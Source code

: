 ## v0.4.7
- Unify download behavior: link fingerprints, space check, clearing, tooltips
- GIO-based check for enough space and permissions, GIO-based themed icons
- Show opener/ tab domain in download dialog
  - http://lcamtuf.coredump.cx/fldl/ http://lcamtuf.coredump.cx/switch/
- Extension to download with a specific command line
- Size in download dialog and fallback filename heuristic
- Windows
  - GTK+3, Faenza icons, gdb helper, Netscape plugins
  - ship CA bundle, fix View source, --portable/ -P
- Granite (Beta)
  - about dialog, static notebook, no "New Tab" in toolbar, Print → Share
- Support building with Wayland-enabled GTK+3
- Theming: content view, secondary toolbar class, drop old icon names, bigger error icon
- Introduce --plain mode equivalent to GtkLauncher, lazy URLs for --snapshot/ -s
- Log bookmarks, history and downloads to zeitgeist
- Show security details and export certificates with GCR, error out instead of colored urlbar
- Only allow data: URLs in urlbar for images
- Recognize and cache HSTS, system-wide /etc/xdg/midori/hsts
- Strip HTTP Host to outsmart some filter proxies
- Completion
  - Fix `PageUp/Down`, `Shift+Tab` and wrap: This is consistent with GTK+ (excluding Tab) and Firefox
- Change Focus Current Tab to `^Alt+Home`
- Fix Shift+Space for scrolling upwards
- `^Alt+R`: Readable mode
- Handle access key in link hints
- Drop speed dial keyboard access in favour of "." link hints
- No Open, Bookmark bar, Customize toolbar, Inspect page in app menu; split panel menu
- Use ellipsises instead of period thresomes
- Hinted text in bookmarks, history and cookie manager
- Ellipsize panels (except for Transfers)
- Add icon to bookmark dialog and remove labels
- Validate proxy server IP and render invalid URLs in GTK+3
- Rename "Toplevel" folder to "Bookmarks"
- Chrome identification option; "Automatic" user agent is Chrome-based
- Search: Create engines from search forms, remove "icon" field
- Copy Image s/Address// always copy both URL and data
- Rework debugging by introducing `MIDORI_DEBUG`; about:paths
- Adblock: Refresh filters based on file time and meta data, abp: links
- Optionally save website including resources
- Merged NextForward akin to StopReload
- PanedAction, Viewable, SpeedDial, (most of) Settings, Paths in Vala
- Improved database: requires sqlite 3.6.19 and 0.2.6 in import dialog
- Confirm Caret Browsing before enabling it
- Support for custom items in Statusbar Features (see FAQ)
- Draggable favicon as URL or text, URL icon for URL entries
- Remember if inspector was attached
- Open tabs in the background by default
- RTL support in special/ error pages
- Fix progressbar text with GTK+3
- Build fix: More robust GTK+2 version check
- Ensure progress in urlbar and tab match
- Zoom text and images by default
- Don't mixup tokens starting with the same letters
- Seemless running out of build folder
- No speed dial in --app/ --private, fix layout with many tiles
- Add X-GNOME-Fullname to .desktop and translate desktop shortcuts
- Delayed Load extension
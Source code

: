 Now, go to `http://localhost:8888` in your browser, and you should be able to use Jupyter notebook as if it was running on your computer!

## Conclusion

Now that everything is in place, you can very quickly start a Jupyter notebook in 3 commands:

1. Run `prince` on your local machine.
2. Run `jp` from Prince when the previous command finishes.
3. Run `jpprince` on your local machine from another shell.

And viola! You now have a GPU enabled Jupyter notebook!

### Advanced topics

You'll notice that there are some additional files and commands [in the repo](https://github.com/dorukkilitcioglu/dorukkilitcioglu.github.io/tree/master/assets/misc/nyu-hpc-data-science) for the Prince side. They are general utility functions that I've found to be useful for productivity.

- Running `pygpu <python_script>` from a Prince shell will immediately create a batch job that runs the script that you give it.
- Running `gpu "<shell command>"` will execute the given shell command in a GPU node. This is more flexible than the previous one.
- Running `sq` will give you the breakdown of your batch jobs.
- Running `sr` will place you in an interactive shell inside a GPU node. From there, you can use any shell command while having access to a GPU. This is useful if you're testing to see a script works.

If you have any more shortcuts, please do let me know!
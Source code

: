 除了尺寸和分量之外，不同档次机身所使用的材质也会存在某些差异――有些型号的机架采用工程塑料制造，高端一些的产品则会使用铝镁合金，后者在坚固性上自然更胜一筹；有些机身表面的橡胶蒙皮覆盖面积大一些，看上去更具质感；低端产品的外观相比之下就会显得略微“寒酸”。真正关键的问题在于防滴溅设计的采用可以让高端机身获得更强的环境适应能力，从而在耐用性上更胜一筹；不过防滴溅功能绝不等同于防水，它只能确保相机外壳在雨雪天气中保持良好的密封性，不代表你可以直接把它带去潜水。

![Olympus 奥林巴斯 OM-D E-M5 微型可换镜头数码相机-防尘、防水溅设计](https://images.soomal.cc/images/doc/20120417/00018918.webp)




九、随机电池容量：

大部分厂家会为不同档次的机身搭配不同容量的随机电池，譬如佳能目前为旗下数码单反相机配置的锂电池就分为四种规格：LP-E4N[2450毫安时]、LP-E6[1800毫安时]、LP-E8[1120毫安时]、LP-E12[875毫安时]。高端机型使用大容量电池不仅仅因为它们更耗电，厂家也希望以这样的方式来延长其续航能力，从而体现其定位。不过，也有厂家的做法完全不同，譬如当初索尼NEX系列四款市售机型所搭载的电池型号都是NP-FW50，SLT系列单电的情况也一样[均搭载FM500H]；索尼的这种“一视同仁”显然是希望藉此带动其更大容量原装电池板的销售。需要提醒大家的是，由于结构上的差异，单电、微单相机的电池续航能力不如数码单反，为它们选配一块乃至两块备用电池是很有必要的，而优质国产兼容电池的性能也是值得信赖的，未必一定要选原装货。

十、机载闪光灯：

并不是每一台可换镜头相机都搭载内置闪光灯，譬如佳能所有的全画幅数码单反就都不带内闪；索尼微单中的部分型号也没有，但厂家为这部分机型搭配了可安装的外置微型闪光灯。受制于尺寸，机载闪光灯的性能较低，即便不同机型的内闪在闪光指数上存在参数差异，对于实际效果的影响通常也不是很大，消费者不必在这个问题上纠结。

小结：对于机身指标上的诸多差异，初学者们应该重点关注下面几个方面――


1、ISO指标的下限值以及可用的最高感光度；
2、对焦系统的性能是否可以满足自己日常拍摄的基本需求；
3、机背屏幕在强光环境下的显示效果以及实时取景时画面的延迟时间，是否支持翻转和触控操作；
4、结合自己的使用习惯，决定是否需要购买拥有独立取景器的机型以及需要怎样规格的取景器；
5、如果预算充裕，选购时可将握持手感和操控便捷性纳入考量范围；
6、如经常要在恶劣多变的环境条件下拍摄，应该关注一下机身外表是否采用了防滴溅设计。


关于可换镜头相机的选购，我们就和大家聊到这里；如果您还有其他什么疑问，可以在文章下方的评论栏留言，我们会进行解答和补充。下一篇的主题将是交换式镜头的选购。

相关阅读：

————

Where in the listing does the string "default" appear? Copy every line that has it.

ANSWER SECTION –
- Open tabs in the background by default
- Zoom text and images by default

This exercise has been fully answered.